Students or Parents of Students

Determine who is allowed to claim the dependency exemption

College students who between 18 and 23 years old on the last day of the year are usually claimed as dependents on their parent’s tax return if they are enrolled at least half-time for 5 months of the year, they have not lived on their own for more than half of the year, and they are not paying for all of their support. The person who claims the dependency exemption is also the one who claims the education credit for a student.

Federal Grants or Financial Aid

This money is not considered taxable. It is also not included when figuring the amount of education credit.

Scholarships Received

If the scholarship was sent directly to the college, the amount will be applied toward tuition. This will reduce the amount of expense that can be used in figuring the education credit. If the scholarship was sent to the student, they can choose to apply it toward their education expenses or claim it as income and pay the tax. Unless the maximum education credit is already being received, it is usually better for a student to pay tax on scholarship income than apply it toward their education and thereby reduce their education credit.

Amount paid for tuition and fees

This is the total amount paid during the year by the student or someone else, regardless of what year the education is received. Tuition paid with a loan is considered as being paid with cash and can be included in figuring the education credit or deduction. Always verify your financial records with the information listed on the 1098-T provided by your college. If your records differ from the college and you have receipts that show proof, you can use your figures instead.

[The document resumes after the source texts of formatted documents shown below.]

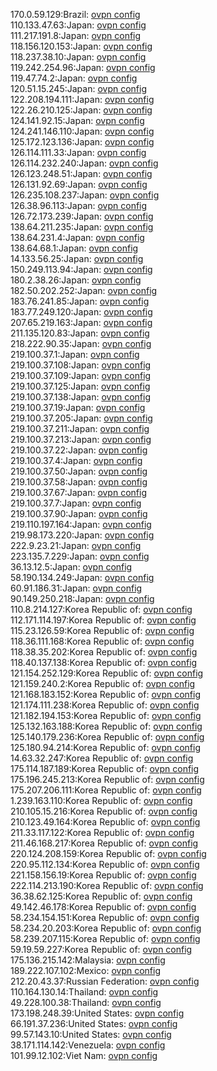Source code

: 170.0.59.129:Brazil: [ovpn config](vpn/170_0_59_129.ovpn)  
110.133.47.63:Japan: [ovpn config](vpn/110_133_47_63.ovpn)  
111.217.191.8:Japan: [ovpn config](vpn/111_217_191_8.ovpn)  
118.156.120.153:Japan: [ovpn config](vpn/118_156_120_153.ovpn)  
118.237.38.10:Japan: [ovpn config](vpn/118_237_38_10.ovpn)  
119.242.254.96:Japan: [ovpn config](vpn/119_242_254_96.ovpn)  
119.47.74.2:Japan: [ovpn config](vpn/119_47_74_2.ovpn)  
120.51.15.245:Japan: [ovpn config](vpn/120_51_15_245.ovpn)  
122.208.194.111:Japan: [ovpn config](vpn/122_208_194_111.ovpn)  
122.26.210.125:Japan: [ovpn config](vpn/122_26_210_125.ovpn)  
124.141.92.15:Japan: [ovpn config](vpn/124_141_92_15.ovpn)  
124.241.146.110:Japan: [ovpn config](vpn/124_241_146_110.ovpn)  
125.172.123.136:Japan: [ovpn config](vpn/125_172_123_136.ovpn)  
126.114.111.33:Japan: [ovpn config](vpn/126_114_111_33.ovpn)  
126.114.232.240:Japan: [ovpn config](vpn/126_114_232_240.ovpn)  
126.123.248.51:Japan: [ovpn config](vpn/126_123_248_51.ovpn)  
126.131.92.69:Japan: [ovpn config](vpn/126_131_92_69.ovpn)  
126.235.108.237:Japan: [ovpn config](vpn/126_235_108_237.ovpn)  
126.38.96.113:Japan: [ovpn config](vpn/126_38_96_113.ovpn)  
126.72.173.239:Japan: [ovpn config](vpn/126_72_173_239.ovpn)  
138.64.211.235:Japan: [ovpn config](vpn/138_64_211_235.ovpn)  
138.64.231.4:Japan: [ovpn config](vpn/138_64_231_4.ovpn)  
138.64.68.1:Japan: [ovpn config](vpn/138_64_68_1.ovpn)  
14.133.56.25:Japan: [ovpn config](vpn/14_133_56_25.ovpn)  
150.249.113.94:Japan: [ovpn config](vpn/150_249_113_94.ovpn)  
180.2.38.26:Japan: [ovpn config](vpn/180_2_38_26.ovpn)  
182.50.202.252:Japan: [ovpn config](vpn/182_50_202_252.ovpn)  
183.76.241.85:Japan: [ovpn config](vpn/183_76_241_85.ovpn)  
183.77.249.120:Japan: [ovpn config](vpn/183_77_249_120.ovpn)  
207.65.219.163:Japan: [ovpn config](vpn/207_65_219_163.ovpn)  
211.135.120.83:Japan: [ovpn config](vpn/211_135_120_83.ovpn)  
218.222.90.35:Japan: [ovpn config](vpn/218_222_90_35.ovpn)  
219.100.37.1:Japan: [ovpn config](vpn/219_100_37_1.ovpn)  
219.100.37.108:Japan: [ovpn config](vpn/219_100_37_108.ovpn)  
219.100.37.109:Japan: [ovpn config](vpn/219_100_37_109.ovpn)  
219.100.37.125:Japan: [ovpn config](vpn/219_100_37_125.ovpn)  
219.100.37.138:Japan: [ovpn config](vpn/219_100_37_138.ovpn)  
219.100.37.19:Japan: [ovpn config](vpn/219_100_37_19.ovpn)  
219.100.37.205:Japan: [ovpn config](vpn/219_100_37_205.ovpn)  
219.100.37.211:Japan: [ovpn config](vpn/219_100_37_211.ovpn)  
219.100.37.213:Japan: [ovpn config](vpn/219_100_37_213.ovpn)  
219.100.37.22:Japan: [ovpn config](vpn/219_100_37_22.ovpn)  
219.100.37.4:Japan: [ovpn config](vpn/219_100_37_4.ovpn)  
219.100.37.50:Japan: [ovpn config](vpn/219_100_37_50.ovpn)  
219.100.37.58:Japan: [ovpn config](vpn/219_100_37_58.ovpn)  
219.100.37.67:Japan: [ovpn config](vpn/219_100_37_67.ovpn)  
219.100.37.7:Japan: [ovpn config](vpn/219_100_37_7.ovpn)  
219.100.37.90:Japan: [ovpn config](vpn/219_100_37_90.ovpn)  
219.110.197.164:Japan: [ovpn config](vpn/219_110_197_164.ovpn)  
219.98.173.220:Japan: [ovpn config](vpn/219_98_173_220.ovpn)  
222.9.23.21:Japan: [ovpn config](vpn/222_9_23_21.ovpn)  
223.135.7.229:Japan: [ovpn config](vpn/223_135_7_229.ovpn)  
36.13.12.5:Japan: [ovpn config](vpn/36_13_12_5.ovpn)  
58.190.134.249:Japan: [ovpn config](vpn/58_190_134_249.ovpn)  
60.91.186.31:Japan: [ovpn config](vpn/60_91_186_31.ovpn)  
90.149.250.218:Japan: [ovpn config](vpn/90_149_250_218.ovpn)  
110.8.214.127:Korea Republic of: [ovpn config](vpn/110_8_214_127.ovpn)  
112.171.114.197:Korea Republic of: [ovpn config](vpn/112_171_114_197.ovpn)  
115.23.126.59:Korea Republic of: [ovpn config](vpn/115_23_126_59.ovpn)  
118.36.111.168:Korea Republic of: [ovpn config](vpn/118_36_111_168.ovpn)  
118.38.35.202:Korea Republic of: [ovpn config](vpn/118_38_35_202.ovpn)  
118.40.137.138:Korea Republic of: [ovpn config](vpn/118_40_137_138.ovpn)  
121.154.252.129:Korea Republic of: [ovpn config](vpn/121_154_252_129.ovpn)  
121.159.240.2:Korea Republic of: [ovpn config](vpn/121_159_240_2.ovpn)  
121.168.183.152:Korea Republic of: [ovpn config](vpn/121_168_183_152.ovpn)  
121.174.111.238:Korea Republic of: [ovpn config](vpn/121_174_111_238.ovpn)  
121.182.194.153:Korea Republic of: [ovpn config](vpn/121_182_194_153.ovpn)  
125.132.163.188:Korea Republic of: [ovpn config](vpn/125_132_163_188.ovpn)  
125.140.179.236:Korea Republic of: [ovpn config](vpn/125_140_179_236.ovpn)  
125.180.94.214:Korea Republic of: [ovpn config](vpn/125_180_94_214.ovpn)  
14.63.32.247:Korea Republic of: [ovpn config](vpn/14_63_32_247.ovpn)  
175.114.187.189:Korea Republic of: [ovpn config](vpn/175_114_187_189.ovpn)  
175.196.245.213:Korea Republic of: [ovpn config](vpn/175_196_245_213.ovpn)  
175.207.206.111:Korea Republic of: [ovpn config](vpn/175_207_206_111.ovpn)  
1.239.163.110:Korea Republic of: [ovpn config](vpn/1_239_163_110.ovpn)  
210.105.15.216:Korea Republic of: [ovpn config](vpn/210_105_15_216.ovpn)  
210.123.49.164:Korea Republic of: [ovpn config](vpn/210_123_49_164.ovpn)  
211.33.117.122:Korea Republic of: [ovpn config](vpn/211_33_117_122.ovpn)  
211.46.168.217:Korea Republic of: [ovpn config](vpn/211_46_168_217.ovpn)  
220.124.208.159:Korea Republic of: [ovpn config](vpn/220_124_208_159.ovpn)  
220.95.112.134:Korea Republic of: [ovpn config](vpn/220_95_112_134.ovpn)  
221.158.156.19:Korea Republic of: [ovpn config](vpn/221_158_156_19.ovpn)  
222.114.213.190:Korea Republic of: [ovpn config](vpn/222_114_213_190.ovpn)  
36.38.62.125:Korea Republic of: [ovpn config](vpn/36_38_62_125.ovpn)  
49.142.46.178:Korea Republic of: [ovpn config](vpn/49_142_46_178.ovpn)  
58.234.154.151:Korea Republic of: [ovpn config](vpn/58_234_154_151.ovpn)  
58.234.20.203:Korea Republic of: [ovpn config](vpn/58_234_20_203.ovpn)  
58.239.207.115:Korea Republic of: [ovpn config](vpn/58_239_207_115.ovpn)  
59.19.59.227:Korea Republic of: [ovpn config](vpn/59_19_59_227.ovpn)  
175.136.215.142:Malaysia: [ovpn config](vpn/175_136_215_142.ovpn)  
189.222.107.102:Mexico: [ovpn config](vpn/189_222_107_102.ovpn)  
212.20.43.37:Russian Federation: [ovpn config](vpn/212_20_43_37.ovpn)  
110.164.130.14:Thailand: [ovpn config](vpn/110_164_130_14.ovpn)  
49.228.100.38:Thailand: [ovpn config](vpn/49_228_100_38.ovpn)  
173.198.248.39:United States: [ovpn config](vpn/173_198_248_39.ovpn)  
66.191.37.236:United States: [ovpn config](vpn/66_191_37_236.ovpn)  
99.57.143.10:United States: [ovpn config](vpn/99_57_143_10.ovpn)  
38.171.114.142:Venezuela: [ovpn config](vpn/38_171_114_142.ovpn)  
101.99.12.102:Viet Nam: [ovpn config](vpn/101_99_12_102.ovpn)  
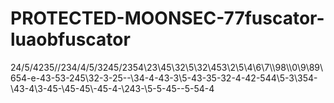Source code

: # PROTECTED-MOONSEC-77fuscator-luaobfuscator
24/5/4235//234/4/5/3245/2354\23\45\32\5\32\453\2\\5\\4\6\\7\\\98\\\0\9\89\654-e-43-53-245\32\-3-25--\34-4-43\-3\5-43\-35\-32\-4\-42\-544\5-3\354-\43-4\3\-45-\45\-45\\-45-4-\243-\5\-5\-45\-\-5\-54\-4
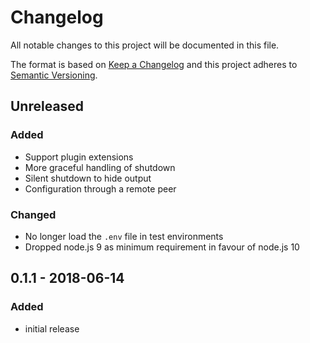 # Changelog

All notable changes to this project will be documented in this file.

The format is based on [Keep a Changelog](http://keepachangelog.com/en/1.0.0/)
and this project adheres to [Semantic Versioning](http://semver.org/spec/v2.0.0.html).

## Unreleased

### Added

- Support plugin extensions
- More graceful handling of shutdown
- Silent shutdown to hide output
- Configuration through a remote peer

### Changed

- No longer load the `.env` file in test environments
- Dropped node.js 9 as minimum requirement in favour of node.js 10

## 0.1.1 - 2018-06-14

### Added

- initial release
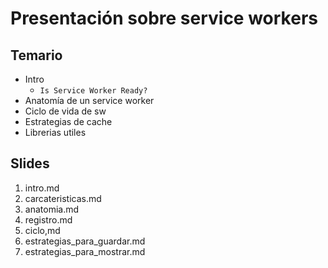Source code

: # Presentación sobre service workers

## Temario

- Intro
  - `Is Service Worker Ready?`
- Anatomía de un service worker
- Ciclo de vida de sw
- Estrategias de cache
- Librerias utiles

## Slides

1. intro.md
2. carcateristicas.md
3. anatomia.md
4. registro.md
5. ciclo,md
6. estrategias_para_guardar.md
7. estrategias_para_mostrar.md
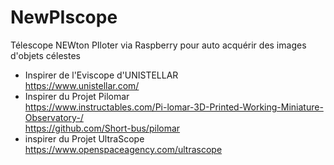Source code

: # NewPIscope
Télescope NEWton PIloter via Raspberry pour auto acquérir des images d'objets célestes
* Inspirer de l'Eviscope d'UNISTELLAR<br>
  https://www.unistellar.com/
* Inspirer du Projet Pilomar<br>
  https://www.instructables.com/Pi-lomar-3D-Printed-Working-Miniature-Observatory-/<br>
  https://github.com/Short-bus/pilomar
* inspirer du Projet UltraScope<br>
  https://www.openspaceagency.com/ultrascope

<nl>
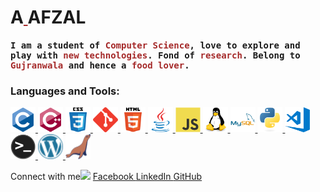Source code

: <!DOCTYPE html>

<html>
<head>
  
  <meta http-equiv="Content-Type" content="text/html; charset=utf-8"/>
  <title>Abdullah Afzal</title>
  <LINK href="styles.css" rel="stylesheet" type="text/css">
    <script src="script.js"></script>
</head>

<body>


<div class="bgimg">
  <div class="topleft">
    <h1>
      A<a href="" class="typewrite" style="color: brown;" data-period="2000" data-type='[ "BDULLAH","YIN"]'>
        <span class="wrap"></span>
      </a> AFZAL
    </h1>
  </div>
  <div class="middle">
    <h4 style=" font-family: monospace;">I am a student of <span style="color: brown;">Computer Science</span>, love to explore and play with <span style="color: brown;">new technologies</span>. Fond of <span style="color: brown;">research</span>. Belong to <span style="color: brown;">Gujranwala</span> and hence a <span style="color: brown;">food lover</span>.</h4>
	<h3 align="left">Languages and Tools:</h3>
		<p align="left"> 
			<a href="https://en.wikipedia.org/wiki/C_(programming_language)" target="_blank"> <img src="./icon/c-original.svg" alt="c" width="40" height="40"/> </a>
			<a href="https://en.wikipedia.org/wiki/C%2B%2B" target="_blank"> <img src="icon/cplusplus-original.svg" alt="cplusplus" width="40" height="40"/> </a>
			<a href="https://en.wikipedia.org/wiki/CSS" target="_blank"> <img src="icon/css3-original-wordmark.svg" alt="css3" width="40" height="40"/> </a> 
			<a href="https://git-scm.com/" target="_blank"> <img src="icon/git-scm-icon.svg" alt="git" width="40" height="40"/> </a> 
			<a href="https://en.wikipedia.org/wiki/HTML" target="_blank"> <img src="icon/html5-original-wordmark.svg" alt="html5" width="40" height="40"/> </a> 
			<a href="https://www.java.com" target="_blank"> <img src="icon/java-original.svg" alt="java" width="40" height="40"/> </a> 
			<a href="https://developer.mozilla.org/en-US/docs/Web/JavaScript" target="_blank"> <img src="icon/javascript-original.svg" alt="javascript" width="40" height="40"/> </a> 
			<a href="https://www.linux.org/" target="_blank"> <img src="icon/linux-original.svg" alt="linux" width="40" height="40"/> </a> 
			<a href="https://www.mysql.com/" target="_blank"> <img src="icon/mysql-original-wordmark.svg" alt="mysql" width="40" height="40"/> </a> 
			<a href="https://www.python.org" target="_blank"> <img src="icon/python-original.svg" alt="python" width="40" height="40"/> </a>
			<a href="https://code.visualstudio.com/" target="_blank"> <img src="icon/visual-studio-code.png" alt="visual-studio-code" width="40" height="40"/> </a>
			<a href="https://en.wikipedia.org/wiki/Windows_Terminal" target="_blank"> <img src="icon/terminal.png" alt="terminal" width="40" height="40"/> </a>
			<a href="https://en.wikipedia.org/wiki/WordPress" target="_blank"> <img src="icon/wordpress.png" alt="terminal" width="40" height="40"/> </a>
			<a href="https://en.wikipedia.org/wiki/MariaDB" target="_blank"> <img src="icon/mariadb.png" alt="terminal" width="40" height="40"/> </a> 
		</p>

  </div>
  <div class="bottomleft">
	Connect with me<img src="https://raw.githubusercontent.com/ShahriarShafin/ShahriarShafin/main/Assets/handshake.gif" height="32px">
    <a href="https://web.facebook.com/profile.php?id=100004274205785" target="blank">Facebook </a>
    <a href="https://www.linkedin.com/in/abdullah-afzal-5a5120176/" target="blank"> LinkedIn </a>
    <a href="https://github.com/abdullah-afzal" target="blank">GitHub </a>
  </div>
</div>

</body>
</html>
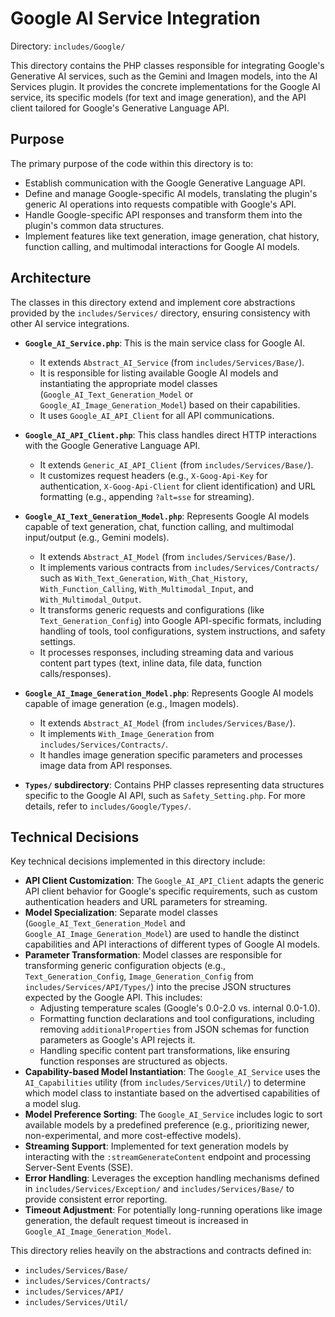 # Google AI Service Integration

Directory: `includes/Google/`

This directory contains the PHP classes responsible for integrating Google's Generative AI services, such as the Gemini and Imagen models, into the AI Services plugin. It provides the concrete implementations for the Google AI service, its specific models (for text and image generation), and the API client tailored for Google's Generative Language API.

## Purpose

The primary purpose of the code within this directory is to:

- Establish communication with the Google Generative Language API.
- Define and manage Google-specific AI models, translating the plugin's generic AI operations into requests compatible with Google's API.
- Handle Google-specific API responses and transform them into the plugin's common data structures.
- Implement features like text generation, image generation, chat history, function calling, and multimodal interactions for Google AI models.

## Architecture

The classes in this directory extend and implement core abstractions provided by the `includes/Services/` directory, ensuring consistency with other AI service integrations.

- **`Google_AI_Service.php`**: This is the main service class for Google AI.
    - It extends `Abstract_AI_Service` (from `includes/Services/Base/`).
    - It is responsible for listing available Google AI models and instantiating the appropriate model classes (`Google_AI_Text_Generation_Model` or `Google_AI_Image_Generation_Model`) based on their capabilities.
    - It uses `Google_AI_API_Client` for all API communications.

- **`Google_AI_API_Client.php`**: This class handles direct HTTP interactions with the Google Generative Language API.
    - It extends `Generic_AI_API_Client` (from `includes/Services/Base/`).
    - It customizes request headers (e.g., `X-Goog-Api-Key` for authentication, `X-Goog-Api-Client` for client identification) and URL formatting (e.g., appending `?alt=sse` for streaming).

- **`Google_AI_Text_Generation_Model.php`**: Represents Google AI models capable of text generation, chat, function calling, and multimodal input/output (e.g., Gemini models).
    - It extends `Abstract_AI_Model` (from `includes/Services/Base/`).
    - It implements various contracts from `includes/Services/Contracts/` such as `With_Text_Generation`, `With_Chat_History`, `With_Function_Calling`, `With_Multimodal_Input`, and `With_Multimodal_Output`.
    - It transforms generic requests and configurations (like `Text_Generation_Config`) into Google API-specific formats, including handling of tools, tool configurations, system instructions, and safety settings.
    - It processes responses, including streaming data and various content part types (text, inline data, file data, function calls/responses).

- **`Google_AI_Image_Generation_Model.php`**: Represents Google AI models capable of image generation (e.g., Imagen models).
    - It extends `Abstract_AI_Model` (from `includes/Services/Base/`).
    - It implements `With_Image_Generation` from `includes/Services/Contracts/`.
    - It handles image generation specific parameters and processes image data from API responses.

- **`Types/` subdirectory**: Contains PHP classes representing data structures specific to the Google AI API, such as `Safety_Setting.php`. For more details, refer to `includes/Google/Types/`.

## Technical Decisions

Key technical decisions implemented in this directory include:

- **API Client Customization**: The `Google_AI_API_Client` adapts the generic API client behavior for Google's specific requirements, such as custom authentication headers and URL parameters for streaming.
- **Model Specialization**: Separate model classes (`Google_AI_Text_Generation_Model` and `Google_AI_Image_Generation_Model`) are used to handle the distinct capabilities and API interactions of different types of Google AI models.
- **Parameter Transformation**: Model classes are responsible for transforming generic configuration objects (e.g., `Text_Generation_Config`, `Image_Generation_Config` from `includes/Services/API/Types/`) into the precise JSON structures expected by the Google API. This includes:
    - Adjusting temperature scales (Google's 0.0-2.0 vs. internal 0.0-1.0).
    - Formatting function declarations and tool configurations, including removing `additionalProperties` from JSON schemas for function parameters as Google's API rejects it.
    - Handling specific content part transformations, like ensuring function responses are structured as objects.
- **Capability-based Model Instantiation**: The `Google_AI_Service` uses the `AI_Capabilities` utility (from `includes/Services/Util/`) to determine which model class to instantiate based on the advertised capabilities of a model slug.
- **Model Preference Sorting**: The `Google_AI_Service` includes logic to sort available models by a predefined preference (e.g., prioritizing newer, non-experimental, and more cost-effective models).
- **Streaming Support**: Implemented for text generation models by interacting with the `:streamGenerateContent` endpoint and processing Server-Sent Events (SSE).
- **Error Handling**: Leverages the exception handling mechanisms defined in `includes/Services/Exception/` and `includes/Services/Base/` to provide consistent error reporting.
- **Timeout Adjustment**: For potentially long-running operations like image generation, the default request timeout is increased in `Google_AI_Image_Generation_Model`.

This directory relies heavily on the abstractions and contracts defined in:

- `includes/Services/Base/`
- `includes/Services/Contracts/`
- `includes/Services/API/`
- `includes/Services/Util/`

Amount paid for books and supplies

Students are able to include the cost of purchasing books, supplies, and equipment REQUIRED for the course when figuring their education tax credit. A computer and its components is only included in these expenses if it is required in order to attend the class. Always keep receipts for purchases. Keeping the class syllabus with your tax records is a good idea if it shows the required textbooks.

Parking expense

This may be deductible if the education is required by an employer. If scholarship funds are sent directly to the student, they can be applied toward parking or other student expenses. This allows more out-of-pocket dollars to be applied toward tuition, fees, and education expenses. Scholarship money used in this way is taxable, but if other income is low your tax rate will likely be 10% or you may owe no tax at all. Showing more cash paid for tuition, means a larger Education Tax Credit.

Travel mileage

If education is required by your employer as a condition of employment, the mileage traveled to school may be deductible, but only if you can exceed your standard deduction by itemizing. Because of this, most young college students cannot deduct their school mileage. If a mileage deduction is possible, you will need to keep a mileage log including the date and total miles each day. Mileage driving to or from your home directly is not deductible, only the miles between work and school.